▶ **GOAL OF THE EXERCISE**
The finished copy should hold every entry exactly as given, and no pictures.

Saved data entries:
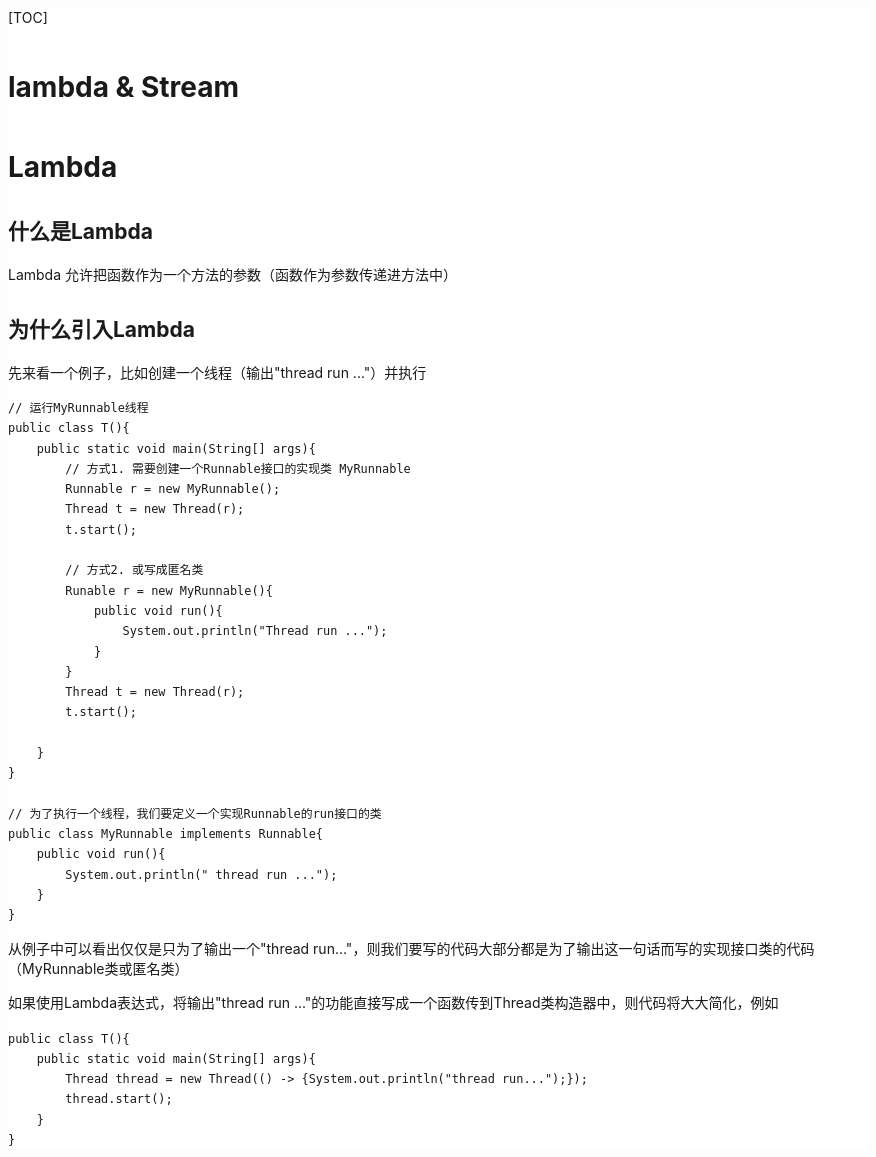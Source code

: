 [TOC]

# lambda & Stream

# Lambda

## 什么是Lambda

 Lambda 允许把函数作为一个方法的参数（函数作为参数传递进方法中） 

## 为什么引入Lambda

先来看一个例子，比如创建一个线程（输出"thread run ..."）并执行

```
// 运行MyRunnable线程
public class T(){
    public static void main(String[] args){
        // 方式1. 需要创建一个Runnable接口的实现类 MyRunnable
        Runnable r = new MyRunnable();
        Thread t = new Thread(r);
        t.start();
        
        // 方式2. 或写成匿名类
        Runable r = new MyRunnable(){
            public void run(){
                System.out.println("Thread run ...");
            }
        }
        Thread t = new Thread(r);
        t.start();
        
    }
}

// 为了执行一个线程，我们要定义一个实现Runnable的run接口的类
public class MyRunnable implements Runnable{
	public void run(){
		System.out.println(" thread run ...");
	}
}
```

从例子中可以看出仅仅是只为了输出一个"thread run..."，则我们要写的代码大部分都是为了输出这一句话而写的实现接口类的代码（MyRunnable类或匿名类）

如果使用Lambda表达式，将输出"thread run ..."的功能直接写成一个函数传到Thread类构造器中，则代码将大大简化，例如

```
public class T(){
    public static void main(String[] args){
        Thread thread = new Thread(() -> {System.out.println("thread run...");});
        thread.start();
    }
}
```
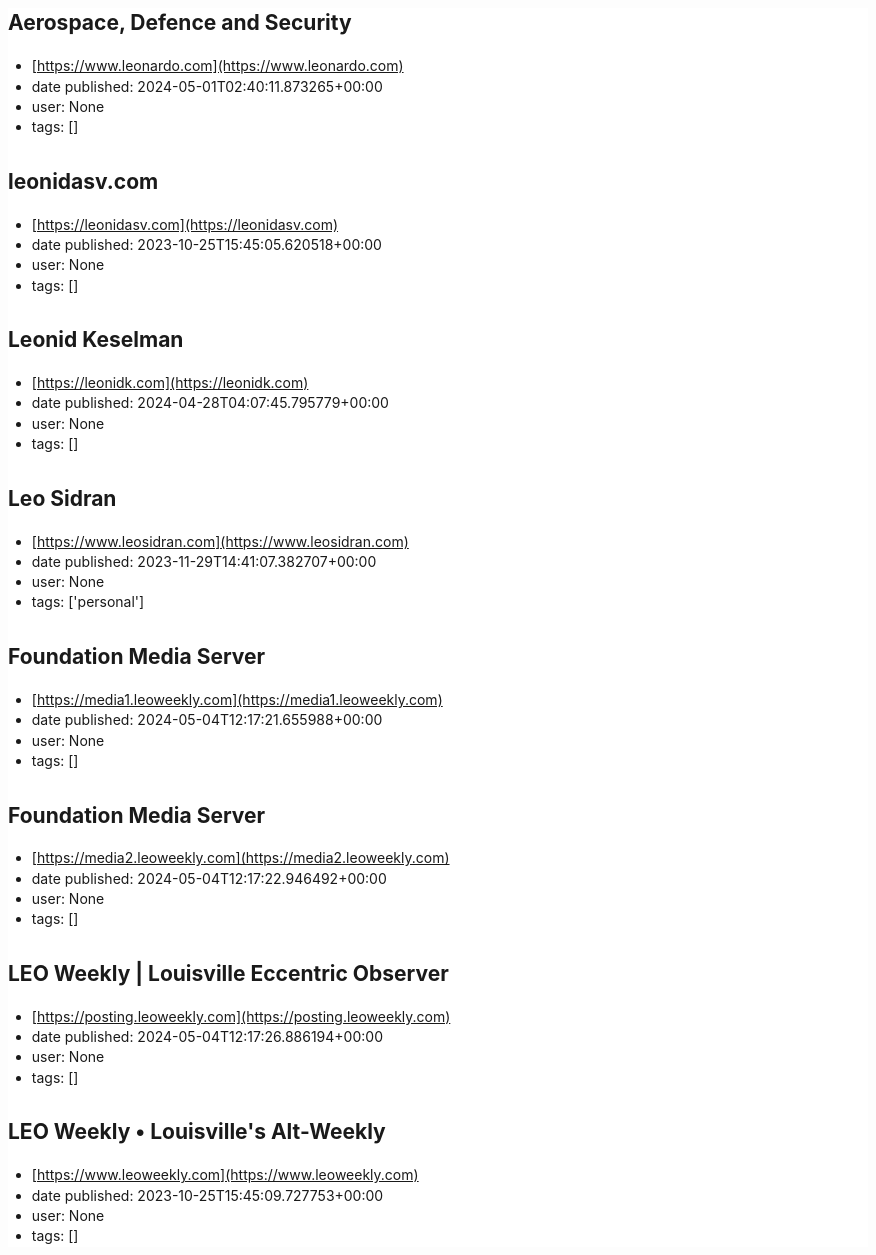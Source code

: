 ## Aerospace, Defence and Security
 - [https://www.leonardo.com](https://www.leonardo.com)
 - date published: 2024-05-01T02:40:11.873265+00:00
 - user: None
 - tags: []

## leonidasv.com
 - [https://leonidasv.com](https://leonidasv.com)
 - date published: 2023-10-25T15:45:05.620518+00:00
 - user: None
 - tags: []

## Leonid Keselman
 - [https://leonidk.com](https://leonidk.com)
 - date published: 2024-04-28T04:07:45.795779+00:00
 - user: None
 - tags: []

## Leo Sidran
 - [https://www.leosidran.com](https://www.leosidran.com)
 - date published: 2023-11-29T14:41:07.382707+00:00
 - user: None
 - tags: ['personal']

## Foundation Media Server
 - [https://media1.leoweekly.com](https://media1.leoweekly.com)
 - date published: 2024-05-04T12:17:21.655988+00:00
 - user: None
 - tags: []

## Foundation Media Server
 - [https://media2.leoweekly.com](https://media2.leoweekly.com)
 - date published: 2024-05-04T12:17:22.946492+00:00
 - user: None
 - tags: []

## LEO Weekly | Louisville Eccentric Observer
 - [https://posting.leoweekly.com](https://posting.leoweekly.com)
 - date published: 2024-05-04T12:17:26.886194+00:00
 - user: None
 - tags: []

## LEO Weekly • Louisville's Alt-Weekly
 - [https://www.leoweekly.com](https://www.leoweekly.com)
 - date published: 2023-10-25T15:45:09.727753+00:00
 - user: None
 - tags: []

▶ **RESULT FOR THIS TASK**
Source code

: [TOC]

# lambda & Stream

# Lambda

## 什么是Lambda

 Lambda 允许把函数作为一个方法的参数（函数作为参数传递进方法中） 

## 为什么引入Lambda

先来看一个例子，比如创建一个线程（输出"thread run ..."）并执行

```
// 运行MyRunnable线程
public class T(){
    public static void main(String[] args){
        // 方式1. 需要创建一个Runnable接口的实现类 MyRunnable
        Runnable r = new MyRunnable();
        Thread t = new Thread(r);
        t.start();
        
        // 方式2. 或写成匿名类
        Runable r = new MyRunnable(){
            public void run(){
                System.out.println("Thread run ...");
            }
        }
        Thread t = new Thread(r);
        t.start();
        
    }
}

// 为了执行一个线程，我们要定义一个实现Runnable的run接口的类
public class MyRunnable implements Runnable{
	public void run(){
		System.out.println(" thread run ...");
	}
}
```

从例子中可以看出仅仅是只为了输出一个"thread run..."，则我们要写的代码大部分都是为了输出这一句话而写的实现接口类的代码（MyRunnable类或匿名类）

如果使用Lambda表达式，将输出"thread run ..."的功能直接写成一个函数传到Thread类构造器中，则代码将大大简化，例如

```
public class T(){
    public static void main(String[] args){
        Thread thread = new Thread(() -> {System.out.println("thread run...");});
        thread.start();
    }
}
```
Source code

: ## Aerospace, Defence and Security
 - [https://www.leonardo.com](https://www.leonardo.com)
 - date published: 2024-05-01T02:40:11.873265+00:00
 - user: None
 - tags: []

## leonidasv.com
 - [https://leonidasv.com](https://leonidasv.com)
 - date published: 2023-10-25T15:45:05.620518+00:00
 - user: None
 - tags: []

## Leonid Keselman
 - [https://leonidk.com](https://leonidk.com)
 - date published: 2024-04-28T04:07:45.795779+00:00
 - user: None
 - tags: []

## Leo Sidran
 - [https://www.leosidran.com](https://www.leosidran.com)
 - date published: 2023-11-29T14:41:07.382707+00:00
 - user: None
 - tags: ['personal']

## Foundation Media Server
 - [https://media1.leoweekly.com](https://media1.leoweekly.com)
 - date published: 2024-05-04T12:17:21.655988+00:00
 - user: None
 - tags: []

## Foundation Media Server
 - [https://media2.leoweekly.com](https://media2.leoweekly.com)
 - date published: 2024-05-04T12:17:22.946492+00:00
 - user: None
 - tags: []

## LEO Weekly | Louisville Eccentric Observer
 - [https://posting.leoweekly.com](https://posting.leoweekly.com)
 - date published: 2024-05-04T12:17:26.886194+00:00
 - user: None
 - tags: []

## LEO Weekly • Louisville's Alt-Weekly
 - [https://www.leoweekly.com](https://www.leoweekly.com)
 - date published: 2023-10-25T15:45:09.727753+00:00
 - user: None
 - tags: []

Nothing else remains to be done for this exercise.